[Qemu-devel] [PATCH v1 0/4] de-macrofy softmmu

Alex Bennée posted 4 patches 5 years, 3 months ago
Test checkpatch passed
Test asan failed
Test docker-mingw@fedora failed
Test docker-quick@centos7 failed
Test docker-clang@ubuntu failed
Patches applied successfully (tree, apply log)
git fetch https://github.com/patchew-project/qemu tags/patchew/20181217150116.10446-1-alex.bennee@linaro.org
accel/tcg/Makefile.objs      |   1 +
accel/tcg/cputlb.c           |  63 +----
accel/tcg/cputlb.h           |  21 ++
accel/tcg/softmmu.c          | 452 +++++++++++++++++++++++++++++++++++
accel/tcg/softmmu_template.h | 446 ----------------------------------
5 files changed, 485 insertions(+), 498 deletions(-)
create mode 100644 accel/tcg/cputlb.h
create mode 100644 accel/tcg/softmmu.c
delete mode 100644 accel/tcg/softmmu_template.h
[Qemu-devel] [PATCH v1 0/4] de-macrofy softmmu
Posted by Alex Bennée 5 years, 3 months ago
Hi,

This is a re-based re-spin of my RFC series with a few minor updates
thanks to updates to the softmmu code.
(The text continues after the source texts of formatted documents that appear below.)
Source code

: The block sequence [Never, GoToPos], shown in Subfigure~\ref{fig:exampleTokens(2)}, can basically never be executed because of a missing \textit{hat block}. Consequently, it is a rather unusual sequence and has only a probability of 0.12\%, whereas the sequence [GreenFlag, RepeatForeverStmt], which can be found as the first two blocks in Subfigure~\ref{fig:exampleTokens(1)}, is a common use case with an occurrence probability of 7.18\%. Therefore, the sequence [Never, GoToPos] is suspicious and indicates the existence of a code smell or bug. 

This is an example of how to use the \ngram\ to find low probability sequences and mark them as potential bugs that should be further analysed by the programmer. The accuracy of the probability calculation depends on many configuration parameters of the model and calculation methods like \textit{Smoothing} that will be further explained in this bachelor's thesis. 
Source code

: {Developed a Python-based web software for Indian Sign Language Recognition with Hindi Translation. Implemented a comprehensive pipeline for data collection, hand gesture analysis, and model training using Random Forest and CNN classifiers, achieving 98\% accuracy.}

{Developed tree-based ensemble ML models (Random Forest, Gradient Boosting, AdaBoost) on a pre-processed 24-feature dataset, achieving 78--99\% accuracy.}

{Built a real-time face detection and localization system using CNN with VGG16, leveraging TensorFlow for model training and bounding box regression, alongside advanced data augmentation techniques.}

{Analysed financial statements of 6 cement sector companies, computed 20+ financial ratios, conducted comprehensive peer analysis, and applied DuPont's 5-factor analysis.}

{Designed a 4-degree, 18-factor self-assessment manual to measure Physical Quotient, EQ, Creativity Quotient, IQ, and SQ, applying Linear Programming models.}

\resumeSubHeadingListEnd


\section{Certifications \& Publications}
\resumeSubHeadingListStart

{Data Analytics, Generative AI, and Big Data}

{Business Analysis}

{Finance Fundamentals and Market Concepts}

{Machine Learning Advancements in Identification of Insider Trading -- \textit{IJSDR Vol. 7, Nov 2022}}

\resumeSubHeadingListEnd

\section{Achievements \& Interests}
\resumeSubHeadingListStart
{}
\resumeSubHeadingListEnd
The series is attempting to
achieve the same results we did with softfloat by replacing our nest of
macro expansions with some common helpers. By using __flatten__ to force
the whole function to be un-rolled the compiler can then dead-code away
parts of the common function not used in each particular instantiated
helper.

This is a win from a debugging point of view - no more "where is
helper_le_lduw_mmu defined" questions. I think it will also make
eventual instrumentation easier because there is exactly one slow path
load and store function to instrument.

Although the individual functions are now bigger (__flatten__ stops the
compiler ignoring inline if it wants to) the size of the resulting
binary is slightly smaller!

original - 73027224 bytes demacro - 66913848 bytes

Unfortunately in my simple boot test I see a slight performance
degradation:

original: 10 times (100.00%), avg time 5.358 (0.02 varience/0.13
deviation) demacro: 10 times (100.00%), avg time 5.760 (0.08
varience/0.29 deviation)

Emilio,

Any chance you could run this through your more comprehensive benchmark
suite?

Alex Bennée (4):
  accel/tcg: export some cputlb functions
  accel/tcg: introduce softmmu.c
  accel/tcg: use TLB helpers from softmmu.o
  accel/tcg: remove softmmu_template.h

 accel/tcg/Makefile.objs      |   1 +
 accel/tcg/cputlb.c           |  63 +----
 accel/tcg/cputlb.h           |  21 ++
 accel/tcg/softmmu.c          | 452 +++++++++++++++++++++++++++++++++++
 accel/tcg/softmmu_template.h | 446 ----------------------------------
 5 files changed, 485 insertions(+), 498 deletions(-)
 create mode 100644 accel/tcg/cputlb.h
 create mode 100644 accel/tcg/softmmu.c
 delete mode 100644 accel/tcg/softmmu_template.h

-- 
2.17.1


Re: [Qemu-devel] [PATCH v1 0/4] de-macrofy softmmu
Posted by Alex Bennée 5 years, 3 months ago
Alex Bennée <alex.bennee@linaro.org> writes:

> Hi,
>
<snip>
>
> Unfortunately in my simple boot test I see a slight performance
> degradation:
>
> original: 10 times (100.00%), avg time 5.358 (0.02 varience/0.13 deviation)
> demacro: 10 times (100.00%), avg time 5.760 (0.08 varience/0.29 deviation)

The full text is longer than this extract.